7) Touch- É, a par de "Giorgio by Moroder", o tema mais importante do álbum, a verdadeira peça central sob a qual revolvem as memórias aleatórias do disco. Com a participação de Paul Williams, compositor conhecido pelas suas contribuições em bandas sonoras de filmes, é uma autêntica viagem espacial recheada de emoções, influências sonoras e cinematográficas, possuindo uma imponência e mestria colossais. (10/10)

8) Get Lucky- Já era a música do Verão de 2013, ainda mesmo antes deste ter chegado. Pharrell e Rodgers exalam magia pelo microfone e guitarra, respectivamente, naquilo que é um autêntico pôr-do-sol numa qualquer ilha tropical. E quando os robots entram em cena, a coisa toma proporções gigantescas. Não estava à espera que atingisse tamanho sucesso, mas todo ele é merecido e tremendamente justificado. (9/10)

9) Beyond- Alusivo a um mundo além dos oceanos e montanhas - "a land beyond love". É o paraíso idílico que os Daft Punk criaram, em que são reis e senhores de uma visão artística ímpar.
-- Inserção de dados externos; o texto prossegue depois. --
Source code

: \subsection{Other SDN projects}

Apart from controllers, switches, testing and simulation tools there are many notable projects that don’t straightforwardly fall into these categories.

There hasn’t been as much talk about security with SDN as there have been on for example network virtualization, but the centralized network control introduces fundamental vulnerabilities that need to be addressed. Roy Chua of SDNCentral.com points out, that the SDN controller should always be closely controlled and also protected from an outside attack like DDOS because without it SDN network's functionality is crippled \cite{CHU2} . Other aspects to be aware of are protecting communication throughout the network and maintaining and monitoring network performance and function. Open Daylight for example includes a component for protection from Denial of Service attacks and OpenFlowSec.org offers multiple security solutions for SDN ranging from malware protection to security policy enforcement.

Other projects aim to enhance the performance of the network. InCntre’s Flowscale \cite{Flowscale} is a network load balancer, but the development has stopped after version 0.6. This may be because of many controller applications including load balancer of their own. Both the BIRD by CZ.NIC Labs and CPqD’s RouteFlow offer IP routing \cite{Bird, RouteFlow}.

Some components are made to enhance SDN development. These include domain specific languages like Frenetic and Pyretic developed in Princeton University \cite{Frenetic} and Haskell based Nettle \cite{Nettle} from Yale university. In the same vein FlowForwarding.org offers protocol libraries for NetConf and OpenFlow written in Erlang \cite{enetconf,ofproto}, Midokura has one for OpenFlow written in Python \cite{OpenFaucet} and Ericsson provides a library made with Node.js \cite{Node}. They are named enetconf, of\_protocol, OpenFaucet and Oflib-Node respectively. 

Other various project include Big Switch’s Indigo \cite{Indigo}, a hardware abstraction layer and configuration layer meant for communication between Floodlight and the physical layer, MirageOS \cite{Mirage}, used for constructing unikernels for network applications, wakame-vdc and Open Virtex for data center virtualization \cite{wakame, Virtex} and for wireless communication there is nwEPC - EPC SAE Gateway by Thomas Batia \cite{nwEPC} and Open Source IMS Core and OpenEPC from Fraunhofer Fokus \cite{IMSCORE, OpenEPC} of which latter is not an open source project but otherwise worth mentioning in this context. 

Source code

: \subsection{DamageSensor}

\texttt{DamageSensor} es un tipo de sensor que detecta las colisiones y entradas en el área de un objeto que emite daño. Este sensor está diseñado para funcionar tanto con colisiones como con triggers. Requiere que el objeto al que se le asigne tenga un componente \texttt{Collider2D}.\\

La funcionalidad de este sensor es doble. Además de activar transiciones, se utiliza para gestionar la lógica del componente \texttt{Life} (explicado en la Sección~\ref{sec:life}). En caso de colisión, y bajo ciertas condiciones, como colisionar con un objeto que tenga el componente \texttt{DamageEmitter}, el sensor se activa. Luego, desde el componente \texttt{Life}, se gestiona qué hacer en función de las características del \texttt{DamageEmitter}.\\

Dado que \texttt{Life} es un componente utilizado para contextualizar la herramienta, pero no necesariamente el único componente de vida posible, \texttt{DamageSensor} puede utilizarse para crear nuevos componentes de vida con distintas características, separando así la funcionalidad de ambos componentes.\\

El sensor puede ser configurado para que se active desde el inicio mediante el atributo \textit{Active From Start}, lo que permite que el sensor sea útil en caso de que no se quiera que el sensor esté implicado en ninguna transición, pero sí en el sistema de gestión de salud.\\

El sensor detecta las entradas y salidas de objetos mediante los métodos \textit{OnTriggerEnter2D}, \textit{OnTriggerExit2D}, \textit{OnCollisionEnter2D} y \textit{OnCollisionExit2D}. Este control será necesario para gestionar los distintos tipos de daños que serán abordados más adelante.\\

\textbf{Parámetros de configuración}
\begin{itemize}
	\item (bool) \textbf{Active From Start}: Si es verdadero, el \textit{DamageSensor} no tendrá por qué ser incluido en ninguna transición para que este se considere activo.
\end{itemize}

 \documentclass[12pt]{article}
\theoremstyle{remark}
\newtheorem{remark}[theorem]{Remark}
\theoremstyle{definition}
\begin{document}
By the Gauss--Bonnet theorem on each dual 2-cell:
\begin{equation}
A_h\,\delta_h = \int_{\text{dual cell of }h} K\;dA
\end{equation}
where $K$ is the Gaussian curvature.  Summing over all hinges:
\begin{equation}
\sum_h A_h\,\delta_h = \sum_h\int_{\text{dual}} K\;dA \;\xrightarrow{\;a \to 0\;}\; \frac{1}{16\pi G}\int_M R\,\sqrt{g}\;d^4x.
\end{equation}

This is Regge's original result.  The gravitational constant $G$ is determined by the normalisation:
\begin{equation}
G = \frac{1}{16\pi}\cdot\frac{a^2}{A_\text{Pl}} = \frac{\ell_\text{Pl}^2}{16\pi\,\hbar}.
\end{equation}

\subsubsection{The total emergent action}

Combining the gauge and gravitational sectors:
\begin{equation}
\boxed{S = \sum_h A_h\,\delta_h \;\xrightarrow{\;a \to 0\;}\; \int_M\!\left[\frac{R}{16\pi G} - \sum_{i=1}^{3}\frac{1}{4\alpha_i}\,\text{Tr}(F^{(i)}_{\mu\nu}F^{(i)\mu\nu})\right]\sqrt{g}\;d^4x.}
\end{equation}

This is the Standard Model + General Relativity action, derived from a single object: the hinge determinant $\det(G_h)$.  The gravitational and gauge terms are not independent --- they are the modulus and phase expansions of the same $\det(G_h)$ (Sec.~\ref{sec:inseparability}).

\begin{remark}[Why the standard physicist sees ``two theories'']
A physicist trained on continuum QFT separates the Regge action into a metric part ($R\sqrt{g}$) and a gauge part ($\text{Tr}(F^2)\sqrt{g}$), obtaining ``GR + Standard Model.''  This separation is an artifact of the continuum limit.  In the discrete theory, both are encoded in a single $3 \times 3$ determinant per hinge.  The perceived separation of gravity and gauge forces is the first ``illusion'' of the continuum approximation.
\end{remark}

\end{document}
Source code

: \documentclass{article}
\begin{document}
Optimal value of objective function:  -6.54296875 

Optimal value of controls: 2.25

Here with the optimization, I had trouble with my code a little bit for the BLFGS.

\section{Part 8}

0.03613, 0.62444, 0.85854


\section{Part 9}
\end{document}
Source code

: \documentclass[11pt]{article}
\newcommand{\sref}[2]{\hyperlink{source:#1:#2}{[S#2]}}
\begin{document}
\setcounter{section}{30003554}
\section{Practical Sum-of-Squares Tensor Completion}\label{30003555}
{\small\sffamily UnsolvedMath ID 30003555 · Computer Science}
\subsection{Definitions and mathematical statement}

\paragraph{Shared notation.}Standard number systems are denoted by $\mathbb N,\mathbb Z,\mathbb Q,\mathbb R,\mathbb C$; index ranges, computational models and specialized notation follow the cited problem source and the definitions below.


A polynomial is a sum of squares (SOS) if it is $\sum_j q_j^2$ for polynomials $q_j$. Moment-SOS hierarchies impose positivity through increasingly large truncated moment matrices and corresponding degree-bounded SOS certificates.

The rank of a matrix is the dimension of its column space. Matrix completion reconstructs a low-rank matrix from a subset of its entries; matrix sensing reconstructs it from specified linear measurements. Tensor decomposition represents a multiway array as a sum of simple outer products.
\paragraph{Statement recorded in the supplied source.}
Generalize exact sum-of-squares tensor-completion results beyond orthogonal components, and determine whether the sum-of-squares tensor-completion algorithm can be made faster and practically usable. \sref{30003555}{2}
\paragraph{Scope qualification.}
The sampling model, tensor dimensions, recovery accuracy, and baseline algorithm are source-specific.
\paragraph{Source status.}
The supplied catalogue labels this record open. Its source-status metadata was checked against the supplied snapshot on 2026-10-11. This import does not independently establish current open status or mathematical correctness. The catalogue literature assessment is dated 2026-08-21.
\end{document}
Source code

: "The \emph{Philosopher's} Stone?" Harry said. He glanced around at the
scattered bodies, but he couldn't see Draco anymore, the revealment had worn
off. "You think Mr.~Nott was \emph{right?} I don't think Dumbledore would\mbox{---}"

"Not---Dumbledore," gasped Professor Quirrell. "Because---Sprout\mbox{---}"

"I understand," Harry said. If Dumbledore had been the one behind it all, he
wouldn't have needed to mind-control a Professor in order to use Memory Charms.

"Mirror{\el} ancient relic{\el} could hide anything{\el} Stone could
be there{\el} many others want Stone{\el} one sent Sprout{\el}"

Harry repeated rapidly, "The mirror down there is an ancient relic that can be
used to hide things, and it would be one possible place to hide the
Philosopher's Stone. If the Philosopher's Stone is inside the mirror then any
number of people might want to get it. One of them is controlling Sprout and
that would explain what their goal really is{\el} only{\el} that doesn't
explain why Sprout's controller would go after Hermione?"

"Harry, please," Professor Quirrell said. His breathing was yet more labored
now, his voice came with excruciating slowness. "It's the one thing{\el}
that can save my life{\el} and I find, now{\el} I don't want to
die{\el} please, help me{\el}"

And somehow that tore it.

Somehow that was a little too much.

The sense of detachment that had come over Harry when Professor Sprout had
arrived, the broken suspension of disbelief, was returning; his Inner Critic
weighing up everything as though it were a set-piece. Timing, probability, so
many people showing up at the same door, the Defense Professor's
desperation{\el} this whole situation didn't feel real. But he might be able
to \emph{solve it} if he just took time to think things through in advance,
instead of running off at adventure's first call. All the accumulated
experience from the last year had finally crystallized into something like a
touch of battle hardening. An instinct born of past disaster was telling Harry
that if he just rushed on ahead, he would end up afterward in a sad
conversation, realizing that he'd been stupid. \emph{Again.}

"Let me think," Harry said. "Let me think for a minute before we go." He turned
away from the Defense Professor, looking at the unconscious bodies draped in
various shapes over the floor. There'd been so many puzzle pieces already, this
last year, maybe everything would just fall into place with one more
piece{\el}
Lá está, é música que se vê, esta, que viaja por eras musicais e nos transporta a lugares mil. (8/10)

10) Motherboard- Após 4 temas fortíssimos, os robots decidiram (e bem) aligeirar a passada e parecem mais interessados em percorrer o espaço apresentado no tema anterior. E lá vão eles, na sua nave espacial, numa saga inteiramente instrumental em que fecho os olhos e deixo a mente navegar. E acabo nas profundezas do oceano... (8/10)

11) Fragments of Time- Aqui entra em cena Todd Edwards, produtor/cantor americano e já habitual colaborador da dupla, que me parece bastante convincente na sua interpretação e traz umas certas influências dos anos 80. Não é um portento, como outras que já ouvi, mas fica no ouvido e é agradável. (8/10)

12) Doin' It Right- Pela primeira vez, Random Access Memories abre a porta à electrónica e vislumbram-se os Daft Punk da era Discovery. O culpado é Panda Bear, que tanto é um prodígio a solo como nos Animal Collective, trazendo um toque do séc. XXI a um disco que embarcou numa odisseia sonora das décadas de 70 e 80. (8/10)

13) Contact- A viagem intergaláctica está a chegar ao fim e a aterragem ao planeta Terra é feita de forma grandiosa e estupendamente épica. Qual sonda supersónica em queda vertiginosa, "Contact" é de tirar o fôlego e deixa-me sempre arrepiado. Poiso os pés na Terra e só me apetece dizer "outra vez, outra vez, outra vez!". (9/10)

Já sabia que cada álbum dos Daft Punk era um acontecimento e que não faziam a coisa por menos - o último trabalho data de há 8 anos - mas agora que os ouvi em registo longa-duração, percebo o porquê de serem tão aclamados pela crítica e pelo público. Se nos anteriores discos (assim deduzo eu) se espelhava o futuro da música house, em Random Access Memories os robots recuaram no tempo e embarcaram numa espantosa odisseia musical exploratória enriquecida pelas valiosas colaborações de verdadeiras lendas que marcaram eras e estilos musicais.

É um trabalho de corpo inteiro, bastante humano e genialmente concebido que tem uma série de razões para ser considerado, muito provavelmente, o melhor álbum do ano ( "Giorgio by Moroder" e "Touch" são verdadeiras obras-primas). Mais do que uma reinvenção do duo francês, este disco é também um sinal de que a electrónica não tem de ser desprovida de humanidade  - e vejam como foram precisos dois robots para nos mostrar isso - tendo o poder de ir ao encontro de várias gerações, nomeadamente, fazendo com que a camada mais jovem descubra o prazer de ouvir discos.

Para mim foi uma valiosa lição musical e fez-me viajar como nunca nenhum outro disco tinha feito. Ainda que me continuem a parecer algo complexos, os Daft Punk ganharam a minha admiração e estão a contribuir imenso para a melhoria do estado da música contemporânea. Longa vida aos robots!